WASHINGTON— On Tuesday, Jan. 14, the U.S. House of Representatives passed a measure to provide much-needed oversight of the $2 billion Office of Personnel Management (OPM) revolving fund that federal agencies pay into for Human Resources services, including federal background checks.

H.R. 2860, the OPM IG Act, passed unanimously, and was written by Congressman Blake Farenthold (R-TX), and co-sponsored by Congressman Stephen Lynch (D-VA). Farenthold and Lynch are Chairman and Ranking Member, respectively, of the House Oversight and Government Reform Federal Workforce Subcommittee.

“For many years, there have been increased referrals of alleged fraud within the revolving fund operations, including in the background investigations used to determine an individuals’ eligibility for a security clearance,” said Congressman Farenthold.

“That’s a big problem with serious national security implications. Weak federal background checks have led to events like the Navy Yard shooting and the leaking of sensitive information by Edward Snowden.”

Investigations have revealed a number of cases involving the falsification of background investigations, including reporting of investigations that never occurred, recording answers to questions that were never asked, and documents recording checks that were never conducted.

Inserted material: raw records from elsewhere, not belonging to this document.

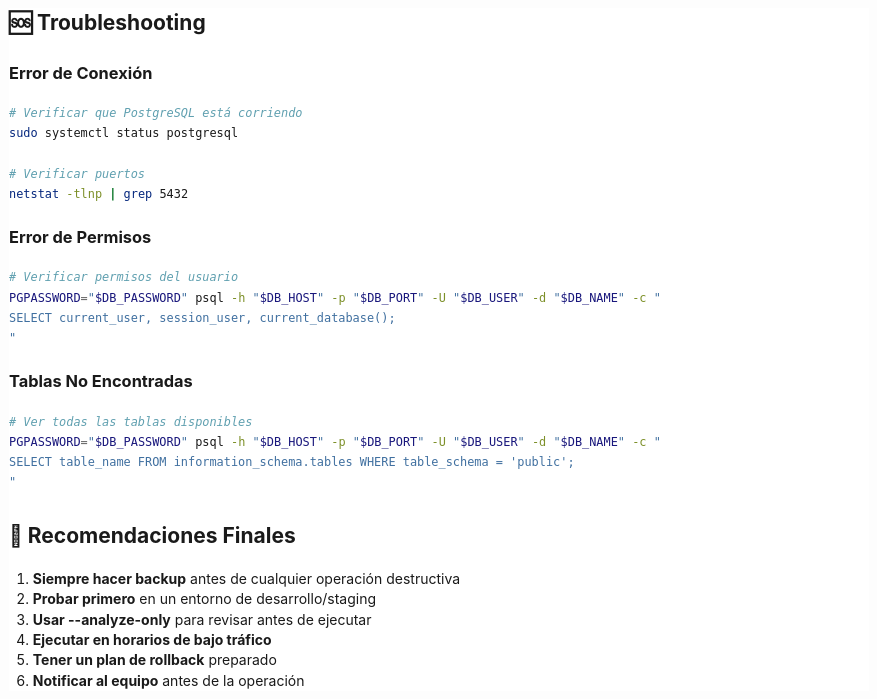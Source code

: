 ## 🆘 Troubleshooting

### Error de Conexión
```bash
# Verificar que PostgreSQL está corriendo
sudo systemctl status postgresql

# Verificar puertos
netstat -tlnp | grep 5432
```

### Error de Permisos
```bash
# Verificar permisos del usuario
PGPASSWORD="$DB_PASSWORD" psql -h "$DB_HOST" -p "$DB_PORT" -U "$DB_USER" -d "$DB_NAME" -c "
SELECT current_user, session_user, current_database();
"
```

### Tablas No Encontradas
```bash
# Ver todas las tablas disponibles
PGPASSWORD="$DB_PASSWORD" psql -h "$DB_HOST" -p "$DB_PORT" -U "$DB_USER" -d "$DB_NAME" -c "
SELECT table_name FROM information_schema.tables WHERE table_schema = 'public';
"
```

## 🎯 Recomendaciones Finales

1. **Siempre hacer backup** antes de cualquier operación destructiva
2. **Probar primero** en un entorno de desarrollo/staging
3. **Usar --analyze-only** para revisar antes de ejecutar
4. **Ejecutar en horarios de bajo tráfico**
5. **Tener un plan de rollback** preparado
6. **Notificar al equipo** antes de la operación
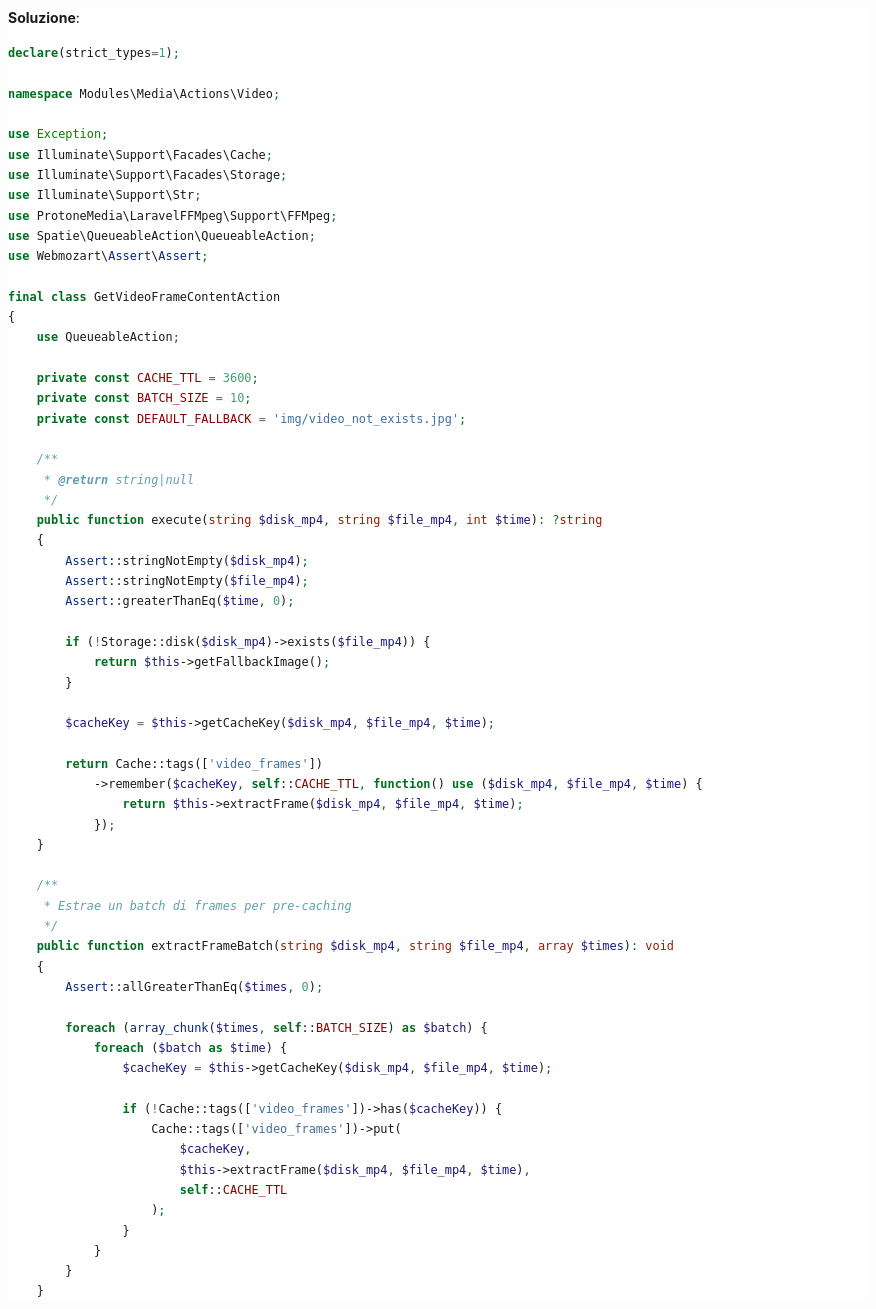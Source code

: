 **Soluzione**:
```php
declare(strict_types=1);

namespace Modules\Media\Actions\Video;

use Exception;
use Illuminate\Support\Facades\Cache;
use Illuminate\Support\Facades\Storage;
use Illuminate\Support\Str;
use ProtoneMedia\LaravelFFMpeg\Support\FFMpeg;
use Spatie\QueueableAction\QueueableAction;
use Webmozart\Assert\Assert;

final class GetVideoFrameContentAction
{
    use QueueableAction;

    private const CACHE_TTL = 3600;
    private const BATCH_SIZE = 10;
    private const DEFAULT_FALLBACK = 'img/video_not_exists.jpg';

    /**
     * @return string|null
     */
    public function execute(string $disk_mp4, string $file_mp4, int $time): ?string 
    {
        Assert::stringNotEmpty($disk_mp4);
        Assert::stringNotEmpty($file_mp4);
        Assert::greaterThanEq($time, 0);

        if (!Storage::disk($disk_mp4)->exists($file_mp4)) {
            return $this->getFallbackImage();
        }

        $cacheKey = $this->getCacheKey($disk_mp4, $file_mp4, $time);
        
        return Cache::tags(['video_frames'])
            ->remember($cacheKey, self::CACHE_TTL, function() use ($disk_mp4, $file_mp4, $time) {
                return $this->extractFrame($disk_mp4, $file_mp4, $time);
            });
    }

    /**
     * Estrae un batch di frames per pre-caching
     */
    public function extractFrameBatch(string $disk_mp4, string $file_mp4, array $times): void
    {
        Assert::allGreaterThanEq($times, 0);
        
        foreach (array_chunk($times, self::BATCH_SIZE) as $batch) {
            foreach ($batch as $time) {
                $cacheKey = $this->getCacheKey($disk_mp4, $file_mp4, $time);
                
                if (!Cache::tags(['video_frames'])->has($cacheKey)) {
                    Cache::tags(['video_frames'])->put(
                        $cacheKey,
                        $this->extractFrame($disk_mp4, $file_mp4, $time),
                        self::CACHE_TTL
                    );
                }
            }
        }
    }
```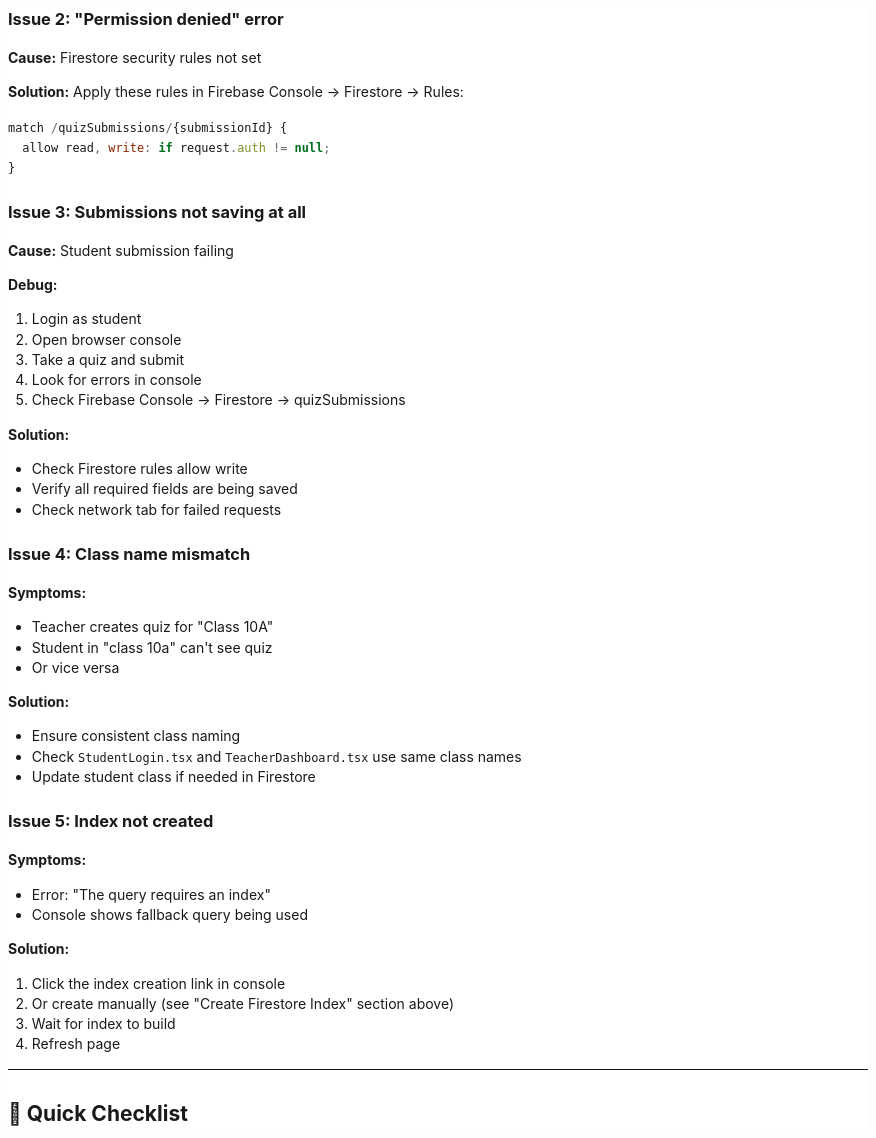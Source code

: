 ### Issue 2: "Permission denied" error

**Cause:** Firestore security rules not set

**Solution:**
Apply these rules in Firebase Console → Firestore → Rules:
```javascript
match /quizSubmissions/{submissionId} {
  allow read, write: if request.auth != null;
}
```

### Issue 3: Submissions not saving at all

**Cause:** Student submission failing

**Debug:**
1. Login as student
2. Open browser console
3. Take a quiz and submit
4. Look for errors in console
5. Check Firebase Console → Firestore → quizSubmissions

**Solution:**
- Check Firestore rules allow write
- Verify all required fields are being saved
- Check network tab for failed requests

### Issue 4: Class name mismatch

**Symptoms:**
- Teacher creates quiz for "Class 10A"
- Student in "class 10a" can't see quiz
- Or vice versa

**Solution:**
- Ensure consistent class naming
- Check `StudentLogin.tsx` and `TeacherDashboard.tsx` use same class names
- Update student class if needed in Firestore

### Issue 5: Index not created

**Symptoms:**
- Error: "The query requires an index"
- Console shows fallback query being used

**Solution:**
1. Click the index creation link in console
2. Or create manually (see "Create Firestore Index" section above)
3. Wait for index to build
4. Refresh page

---

## 🎯 Quick Checklist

In June, OPM Inspector General (IG) Patrick McFarland testified before the Federal Workforce subcommittee, stating OPM’s revolving fund programs “have been operating in the shadows for far too long,” adding that “sunshine is the best disinfectant.”

“My bill will allow the OPM IG to use a portion the monies they already have to pay for related audit and investigative work,” continued Congressman Farenthold. “It will root out fraud within the background check systems, and increase the transparency and accountability of the federal government.”

The OPM revolving fund has not been audited since the 1990’s, despite internal requests for audits and investigations into alleged failure by senior officials to comply with federal contracting rules and reports of preferential treatment toward certain vendors.

H.R. 2860 specifically requires the OPM to budget up to .33% for internal investigations and requires audits of this fund by the OPM’s Inspector General.